《本記事のポイント》

  • 米中通商協議で、中国が対米輸入額を増やすと合意
  • 通商協議が行われる背後で、中国は南シナ海での覇権拡大を続けている
  • 「米中が太平洋を二分する世界」を防ぐためにも、南シナ海進出を止めるべき

貿易摩擦に関する協議を続けていた米中両国がこのほど、合意に至った。

両政府は19日、ワシントンで行っていた通商協議について共同声明を発表。アメリカの対中貿易赤字を緩和するために「中国がアメリカのモノとサービスの購入を大幅に増やす」とした。

ドナルド・トランプ米大統領が中国製品に大幅な関税をかけるとした件について、劉鶴(リウ・ホー)副首相は「米中双方が貿易戦争に乗り出さず、互いに対抗して関税を課すのをやめることで合意した」と述べたという。中国国営新華社通信が報じた。

また、争点になっていた知的財産権については、中国政府が「関連法規の修正を進める」としている。

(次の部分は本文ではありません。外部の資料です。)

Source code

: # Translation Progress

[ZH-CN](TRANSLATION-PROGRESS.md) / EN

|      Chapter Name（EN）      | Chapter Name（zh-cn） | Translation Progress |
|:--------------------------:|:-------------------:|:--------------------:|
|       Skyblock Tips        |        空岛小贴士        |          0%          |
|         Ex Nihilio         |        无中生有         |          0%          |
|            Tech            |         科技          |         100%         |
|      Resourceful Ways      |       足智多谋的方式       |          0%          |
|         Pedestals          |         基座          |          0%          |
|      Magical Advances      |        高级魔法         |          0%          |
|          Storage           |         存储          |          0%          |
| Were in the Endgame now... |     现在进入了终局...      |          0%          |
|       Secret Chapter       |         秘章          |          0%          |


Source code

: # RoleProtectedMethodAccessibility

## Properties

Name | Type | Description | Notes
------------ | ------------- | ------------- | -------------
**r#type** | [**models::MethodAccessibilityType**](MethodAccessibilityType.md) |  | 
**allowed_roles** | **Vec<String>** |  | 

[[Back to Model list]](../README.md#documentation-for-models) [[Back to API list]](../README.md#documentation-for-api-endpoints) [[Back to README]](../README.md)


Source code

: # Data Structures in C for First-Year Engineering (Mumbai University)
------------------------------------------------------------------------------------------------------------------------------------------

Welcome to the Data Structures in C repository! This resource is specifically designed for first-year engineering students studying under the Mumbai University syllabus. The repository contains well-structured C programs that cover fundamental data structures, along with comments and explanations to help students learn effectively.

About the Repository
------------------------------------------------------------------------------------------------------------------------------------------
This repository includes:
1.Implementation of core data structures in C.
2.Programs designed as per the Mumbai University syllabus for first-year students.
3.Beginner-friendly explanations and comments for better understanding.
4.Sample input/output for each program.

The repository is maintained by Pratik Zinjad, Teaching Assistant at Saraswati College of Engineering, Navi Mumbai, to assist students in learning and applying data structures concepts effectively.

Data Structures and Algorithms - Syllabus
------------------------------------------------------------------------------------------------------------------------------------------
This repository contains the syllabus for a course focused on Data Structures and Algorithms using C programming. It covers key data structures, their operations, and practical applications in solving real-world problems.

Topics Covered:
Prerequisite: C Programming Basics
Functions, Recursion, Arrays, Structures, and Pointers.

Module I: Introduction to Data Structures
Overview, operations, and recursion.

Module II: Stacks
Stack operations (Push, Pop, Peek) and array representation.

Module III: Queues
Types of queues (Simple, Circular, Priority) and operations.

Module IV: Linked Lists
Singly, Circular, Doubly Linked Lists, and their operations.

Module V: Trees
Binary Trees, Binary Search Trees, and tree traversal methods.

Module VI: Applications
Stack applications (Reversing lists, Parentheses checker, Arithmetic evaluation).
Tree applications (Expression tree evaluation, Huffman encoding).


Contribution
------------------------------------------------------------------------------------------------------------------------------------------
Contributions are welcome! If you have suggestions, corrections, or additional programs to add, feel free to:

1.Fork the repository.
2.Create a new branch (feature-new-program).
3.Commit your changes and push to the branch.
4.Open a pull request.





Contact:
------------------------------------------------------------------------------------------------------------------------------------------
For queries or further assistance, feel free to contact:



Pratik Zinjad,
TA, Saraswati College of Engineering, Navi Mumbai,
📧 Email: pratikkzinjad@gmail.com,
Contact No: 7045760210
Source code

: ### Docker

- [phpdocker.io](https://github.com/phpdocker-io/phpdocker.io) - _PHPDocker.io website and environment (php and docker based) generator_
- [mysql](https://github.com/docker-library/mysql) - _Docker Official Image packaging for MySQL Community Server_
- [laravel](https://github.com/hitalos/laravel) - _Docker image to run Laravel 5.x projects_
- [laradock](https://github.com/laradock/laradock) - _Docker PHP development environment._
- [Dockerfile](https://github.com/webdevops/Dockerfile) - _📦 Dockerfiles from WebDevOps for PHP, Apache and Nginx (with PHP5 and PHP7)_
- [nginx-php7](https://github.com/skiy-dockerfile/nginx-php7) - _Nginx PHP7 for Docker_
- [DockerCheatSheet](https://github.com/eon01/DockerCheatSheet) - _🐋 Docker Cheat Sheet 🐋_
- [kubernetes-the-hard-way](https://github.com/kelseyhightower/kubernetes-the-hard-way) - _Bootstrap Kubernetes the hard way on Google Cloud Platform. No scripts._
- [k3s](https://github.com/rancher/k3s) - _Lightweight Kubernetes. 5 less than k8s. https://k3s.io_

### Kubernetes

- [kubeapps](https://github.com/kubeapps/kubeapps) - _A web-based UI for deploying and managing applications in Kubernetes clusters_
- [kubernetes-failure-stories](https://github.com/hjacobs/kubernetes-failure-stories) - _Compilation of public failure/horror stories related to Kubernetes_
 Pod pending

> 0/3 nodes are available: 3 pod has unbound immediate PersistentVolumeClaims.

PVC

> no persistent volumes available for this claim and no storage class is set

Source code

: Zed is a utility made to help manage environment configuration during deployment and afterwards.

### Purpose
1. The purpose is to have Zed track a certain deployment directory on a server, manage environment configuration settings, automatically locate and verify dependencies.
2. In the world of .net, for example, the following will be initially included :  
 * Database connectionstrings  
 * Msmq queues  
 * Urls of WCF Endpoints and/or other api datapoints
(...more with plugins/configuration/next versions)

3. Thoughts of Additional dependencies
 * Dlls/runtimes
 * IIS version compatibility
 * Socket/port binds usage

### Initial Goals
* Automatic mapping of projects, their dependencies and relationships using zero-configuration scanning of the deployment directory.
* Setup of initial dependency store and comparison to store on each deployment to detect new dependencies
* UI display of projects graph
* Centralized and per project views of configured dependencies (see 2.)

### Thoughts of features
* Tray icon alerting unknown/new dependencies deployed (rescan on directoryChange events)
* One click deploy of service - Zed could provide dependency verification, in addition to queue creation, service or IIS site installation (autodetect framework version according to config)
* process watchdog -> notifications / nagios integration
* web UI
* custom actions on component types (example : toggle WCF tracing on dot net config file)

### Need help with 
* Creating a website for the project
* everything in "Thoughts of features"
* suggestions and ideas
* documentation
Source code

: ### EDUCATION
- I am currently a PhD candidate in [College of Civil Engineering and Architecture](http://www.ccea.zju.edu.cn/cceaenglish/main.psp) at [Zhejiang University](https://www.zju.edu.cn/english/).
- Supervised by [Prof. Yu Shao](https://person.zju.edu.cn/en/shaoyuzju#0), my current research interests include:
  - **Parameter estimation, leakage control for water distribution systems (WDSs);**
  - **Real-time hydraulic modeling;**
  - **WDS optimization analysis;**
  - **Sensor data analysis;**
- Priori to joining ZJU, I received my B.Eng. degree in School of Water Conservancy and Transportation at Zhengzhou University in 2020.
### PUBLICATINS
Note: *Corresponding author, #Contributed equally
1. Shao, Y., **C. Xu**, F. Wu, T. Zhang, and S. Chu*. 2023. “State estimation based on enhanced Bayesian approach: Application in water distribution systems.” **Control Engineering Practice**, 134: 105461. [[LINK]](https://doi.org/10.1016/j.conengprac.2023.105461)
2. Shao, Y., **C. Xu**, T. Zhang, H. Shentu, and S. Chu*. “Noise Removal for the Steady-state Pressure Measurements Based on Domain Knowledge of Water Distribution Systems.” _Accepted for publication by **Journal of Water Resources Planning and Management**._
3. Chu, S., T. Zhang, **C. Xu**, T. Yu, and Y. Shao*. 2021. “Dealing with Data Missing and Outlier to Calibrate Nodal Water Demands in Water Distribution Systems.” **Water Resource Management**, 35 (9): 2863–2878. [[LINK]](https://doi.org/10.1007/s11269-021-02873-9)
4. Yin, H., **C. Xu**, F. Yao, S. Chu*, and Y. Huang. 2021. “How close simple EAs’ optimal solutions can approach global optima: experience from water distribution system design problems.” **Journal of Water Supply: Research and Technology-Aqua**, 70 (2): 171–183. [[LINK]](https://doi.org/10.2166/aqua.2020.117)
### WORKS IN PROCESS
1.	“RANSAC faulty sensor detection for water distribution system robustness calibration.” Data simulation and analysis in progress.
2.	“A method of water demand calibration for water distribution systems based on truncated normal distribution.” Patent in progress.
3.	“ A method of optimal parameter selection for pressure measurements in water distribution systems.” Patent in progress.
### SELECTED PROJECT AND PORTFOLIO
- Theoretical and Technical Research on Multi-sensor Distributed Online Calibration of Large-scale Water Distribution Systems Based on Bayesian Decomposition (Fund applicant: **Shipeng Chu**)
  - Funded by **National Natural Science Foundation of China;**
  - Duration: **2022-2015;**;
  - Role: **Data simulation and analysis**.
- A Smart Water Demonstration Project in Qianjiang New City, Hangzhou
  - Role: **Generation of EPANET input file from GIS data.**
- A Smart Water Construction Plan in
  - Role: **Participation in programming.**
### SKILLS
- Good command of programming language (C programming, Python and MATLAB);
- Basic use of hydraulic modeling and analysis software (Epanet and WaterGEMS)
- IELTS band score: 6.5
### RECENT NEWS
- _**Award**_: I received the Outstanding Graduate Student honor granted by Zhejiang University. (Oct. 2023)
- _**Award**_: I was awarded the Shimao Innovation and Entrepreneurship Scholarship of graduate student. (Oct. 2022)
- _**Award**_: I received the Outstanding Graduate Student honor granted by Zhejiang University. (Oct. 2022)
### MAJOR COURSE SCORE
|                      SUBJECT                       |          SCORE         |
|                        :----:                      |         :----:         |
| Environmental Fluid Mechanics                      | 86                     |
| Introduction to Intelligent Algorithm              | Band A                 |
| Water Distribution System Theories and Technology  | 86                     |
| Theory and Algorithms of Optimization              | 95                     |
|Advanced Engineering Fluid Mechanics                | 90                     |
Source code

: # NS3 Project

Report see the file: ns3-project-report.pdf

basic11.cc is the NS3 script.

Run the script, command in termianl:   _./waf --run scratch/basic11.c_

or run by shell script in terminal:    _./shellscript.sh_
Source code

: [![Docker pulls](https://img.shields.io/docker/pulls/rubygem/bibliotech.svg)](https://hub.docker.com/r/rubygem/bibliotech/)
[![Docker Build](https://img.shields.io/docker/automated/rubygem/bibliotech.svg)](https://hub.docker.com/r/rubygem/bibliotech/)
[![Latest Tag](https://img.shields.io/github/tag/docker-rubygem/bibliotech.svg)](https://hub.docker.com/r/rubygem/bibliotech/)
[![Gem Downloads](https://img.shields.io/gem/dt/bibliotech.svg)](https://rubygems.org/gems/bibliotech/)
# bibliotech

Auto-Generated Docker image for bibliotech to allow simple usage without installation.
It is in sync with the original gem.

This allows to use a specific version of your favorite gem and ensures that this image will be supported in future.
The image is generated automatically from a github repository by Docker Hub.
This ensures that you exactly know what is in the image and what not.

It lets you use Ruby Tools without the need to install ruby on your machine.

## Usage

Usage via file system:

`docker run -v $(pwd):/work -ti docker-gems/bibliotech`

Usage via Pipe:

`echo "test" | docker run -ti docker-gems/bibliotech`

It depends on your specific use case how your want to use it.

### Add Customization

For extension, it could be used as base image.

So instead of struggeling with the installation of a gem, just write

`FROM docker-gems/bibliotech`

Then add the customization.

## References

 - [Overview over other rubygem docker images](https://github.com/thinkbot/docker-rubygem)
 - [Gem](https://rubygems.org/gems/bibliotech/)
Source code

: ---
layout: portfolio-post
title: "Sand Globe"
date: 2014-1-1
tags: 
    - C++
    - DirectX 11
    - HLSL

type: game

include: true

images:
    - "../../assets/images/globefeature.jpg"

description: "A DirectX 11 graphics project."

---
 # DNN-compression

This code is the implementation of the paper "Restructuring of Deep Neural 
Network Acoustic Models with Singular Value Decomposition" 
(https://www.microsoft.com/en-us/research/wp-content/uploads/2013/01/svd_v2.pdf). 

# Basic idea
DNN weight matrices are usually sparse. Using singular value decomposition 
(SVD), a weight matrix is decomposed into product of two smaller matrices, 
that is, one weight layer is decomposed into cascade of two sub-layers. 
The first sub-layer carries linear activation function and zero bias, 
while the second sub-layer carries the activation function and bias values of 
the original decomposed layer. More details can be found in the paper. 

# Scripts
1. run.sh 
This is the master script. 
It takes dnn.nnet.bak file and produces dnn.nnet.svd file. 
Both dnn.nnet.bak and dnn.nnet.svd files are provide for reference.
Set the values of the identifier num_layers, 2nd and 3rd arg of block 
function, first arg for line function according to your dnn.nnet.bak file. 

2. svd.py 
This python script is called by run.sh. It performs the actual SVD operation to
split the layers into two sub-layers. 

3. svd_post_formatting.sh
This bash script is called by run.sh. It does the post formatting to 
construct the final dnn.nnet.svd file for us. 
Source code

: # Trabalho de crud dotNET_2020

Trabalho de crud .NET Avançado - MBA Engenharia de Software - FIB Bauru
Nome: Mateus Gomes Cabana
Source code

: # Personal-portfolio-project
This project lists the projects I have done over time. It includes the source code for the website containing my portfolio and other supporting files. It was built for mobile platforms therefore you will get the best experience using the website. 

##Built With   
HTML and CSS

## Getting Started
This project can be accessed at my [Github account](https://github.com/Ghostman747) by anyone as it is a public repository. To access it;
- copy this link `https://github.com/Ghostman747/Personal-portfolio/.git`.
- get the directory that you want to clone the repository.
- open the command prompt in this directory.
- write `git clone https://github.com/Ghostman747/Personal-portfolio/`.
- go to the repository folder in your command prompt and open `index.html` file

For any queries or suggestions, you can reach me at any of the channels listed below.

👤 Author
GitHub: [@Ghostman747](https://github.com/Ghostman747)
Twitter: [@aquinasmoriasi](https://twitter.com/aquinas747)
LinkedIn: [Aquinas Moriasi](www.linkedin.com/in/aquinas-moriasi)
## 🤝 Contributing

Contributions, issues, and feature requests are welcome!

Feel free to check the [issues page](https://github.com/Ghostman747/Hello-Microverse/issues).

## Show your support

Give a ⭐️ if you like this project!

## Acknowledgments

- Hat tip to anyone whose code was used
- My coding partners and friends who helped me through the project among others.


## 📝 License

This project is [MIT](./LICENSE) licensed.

中国側がアメリカからの輸入額をどれほど増やすかは明言されておらず、知的財産権についても「関連法規の修正」で効果が出るのかは不透明だ。ただ、合意に至ったことで、米中貿易摩擦が沈静化したとの見方が広がっている。

南シナ海に長距離爆撃機が着陸

その一方で、中国は覇権拡大を着々と進めている。

アメリカとの通商協議が行われていた18日、中国人民解放軍は、南シナ海の島で長距離核攻撃が可能な「H6K爆撃機」を含め、複数の爆撃機の離着陸を成功させたと発表。南シナ海の島に中国空軍の長距離爆撃機が着陸したのは初めてのことだ。

中国共産党の機関紙「人民日報(People's Daily, China)」のツイッターアカウントでは、爆撃機が離着陸する映像が公開された。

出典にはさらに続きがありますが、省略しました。